By Shay Totten | Vermont Guardian
Posted October 27, 2006
At a recent debate before a roomful of energy industry insiders, Democratic gubernatorial hopeful Scudder Parker charged that incumbent Gov. Jim Douglas has failed to lead on the issue of finding how out Vermonters will heat or power their homes and businesses in the coming decade.
In 2012, the license for Vermont Yankee (VY), the state’s only nuclear power plant, expires, and in the four years following, contracts with Hydro-Quebec will also expire.
“How can you talk about an affordability agenda and not talk about energy?” asked Parker, referring to Douglas’ campaign theme — the Agenda of Affordability. The line was one of a few that Parker delivered which drew applause from the audience.
In response, Douglas said Vermonters have other issues on their minds when he talks to them. “To be perfectly honest, and I know it’s impolitic to say in this room, but I go around the state and talk with thousands of Vermonters. It’s property taxes, the cost of housing, high tuition at our colleges, and the cost of health care that are most on their minds,” he said.
Douglas’ failure to lead has become a campaign theme of late for Parker.
“I think the reality is that Jim Douglas is unfamiliar with the concept of running on your record,” said Parker. “When he first ran for reelection, he could sort of duck and weave and say that he was still dealing with the problems created by the Dean administration, but now after four years in he is responsible. And, rather than running on a record of performance, he is running on an agenda of affordability which I believe is implicitly a critique of his own failures to lead.”
On energy, Parker said during the Oct. 19 debate that “Jim Douglas has a record of non-performance on energy. He has failed to plan, and when he has planned the plan ... when he has not acted, he has missed opportunities.”
Douglas countered that his administration is planning for the future.
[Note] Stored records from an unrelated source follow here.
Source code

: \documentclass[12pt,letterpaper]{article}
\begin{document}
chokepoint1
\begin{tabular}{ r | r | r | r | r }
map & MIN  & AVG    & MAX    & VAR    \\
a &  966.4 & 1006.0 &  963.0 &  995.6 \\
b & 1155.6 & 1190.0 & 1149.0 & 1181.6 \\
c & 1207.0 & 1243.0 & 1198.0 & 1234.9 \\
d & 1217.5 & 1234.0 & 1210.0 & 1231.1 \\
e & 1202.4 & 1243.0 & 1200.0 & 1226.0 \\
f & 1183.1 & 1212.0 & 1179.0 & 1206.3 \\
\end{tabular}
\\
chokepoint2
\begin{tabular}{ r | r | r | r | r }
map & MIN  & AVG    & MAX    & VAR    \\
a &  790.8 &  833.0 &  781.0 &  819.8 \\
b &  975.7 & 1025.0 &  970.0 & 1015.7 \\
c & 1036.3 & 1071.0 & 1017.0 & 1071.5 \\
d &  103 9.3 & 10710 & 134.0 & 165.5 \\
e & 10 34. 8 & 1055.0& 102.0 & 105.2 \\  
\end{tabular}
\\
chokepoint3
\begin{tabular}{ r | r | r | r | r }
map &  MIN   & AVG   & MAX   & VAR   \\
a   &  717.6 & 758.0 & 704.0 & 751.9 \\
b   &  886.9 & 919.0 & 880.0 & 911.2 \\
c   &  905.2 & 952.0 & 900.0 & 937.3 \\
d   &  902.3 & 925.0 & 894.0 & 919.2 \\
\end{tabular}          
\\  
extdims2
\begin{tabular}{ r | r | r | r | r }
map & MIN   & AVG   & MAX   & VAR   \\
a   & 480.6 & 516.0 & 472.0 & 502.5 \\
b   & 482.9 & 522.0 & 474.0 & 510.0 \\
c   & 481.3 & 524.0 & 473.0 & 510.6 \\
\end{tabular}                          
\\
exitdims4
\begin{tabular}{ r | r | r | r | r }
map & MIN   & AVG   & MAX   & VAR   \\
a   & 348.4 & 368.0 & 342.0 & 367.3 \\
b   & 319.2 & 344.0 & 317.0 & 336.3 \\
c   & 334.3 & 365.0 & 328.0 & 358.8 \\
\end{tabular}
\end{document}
He is trying to ensure that Hydro-Quebec remains a part of Vermont’ s electric supply. A federal review has begun on Entergy’s proposal to extend VY’s license, and he said the state will pay close attention to that review.
“I think there are some trying to inflame the discussion and manufacture a crisis that doesn’t exist,” said Douglas.
On the broader issue of being ineffective as a leader, Douglas says if he were a challenger he’d probably find something to complain about, too.
“I think people do feel good about the state generally and the progress we’ve made,” said Douglas. “We haven’t made enough and we have more to do over the next couple of years, which is why I laid out my affordability agenda earlier this year.”
Douglas said it’s a theme that has resonated with Vermonters.
One proposal that has caught the attention of voters is a cap on the increases in local school budgets, to keep them from rising at rates faster than that of inflation. Schools that are seeing an increase in population would be allowed to increase their budgets to match the need, and residents — by a more than 60 percent margin — could vote to override the cap. Also, capital costs and special education funding needs would be exempt from the cap.
Parker says the proposal is merely symbolic as it doesn’t address what is driving up the costs of school budgets in Vermont: Health care, unfunded mandates from Washington, and energy. Parker said the state must also look hard at the possibility of helping some schools to consolidate, thereby sharing more resources and lowering costs.
Parker said Douglas proposed decreasing income sensitivity for some Vermonters, and funding some projects out of the Education Fund, moves which would have raised property taxes by nearly $22 million. This, Parker says, contrasts with the public image Douglas is trying to exude.
“What Jim really wants to do is have all attention focused on the property tax and he hasn’t done anything structural on the issues that are raising taxes,” said Parker. “What he really wants to focus on is an anti-tax message.”
As part of that anti-tax message, Douglas and his allies often point to recent U.S. Census data that places Vermont at the top of the heap in terms of per capita state tax burden, and to help ease that burden the state needs to attract more employers.
Critics have taken issue with that assessment, saying Vermont’s shift to a statewide property tax to fund education skews the data compared to other states. And, they say that Douglas’ claims of job growth are not near the reality.
Douglas like to claim that since he has taken office the number of “employed” people has risen by 12,000.
A recent analysis by Working Vermont, a coalition of labor unions, found that many of these jobs are self-employed positions, which often means limited, to no, benefits and security. And, of the private sector jobs that were created, many are paying, on average, less than the jobs they replace. This is mainly due to the loss of about 2,000 well-paying manufacturing jobs.
Douglas, however, doesn’t buy their argument and says their figures are just plain “wrong.”
“Obviously there has been some growth in the retail sector, but a lot of growth has been in health services, education, and professional services and financial services,” said Douglas. “The bottom line is that we ended the fiscal year with $35.75 million in surplus, so our fiscal strength is good and that’s because people are working at good jobs and paying taxes.”
But, he agrees with Working Vermont’s analysis that family incomes aren’t rising fast enough, and that is contributing to what he calls an “affordability crisis.”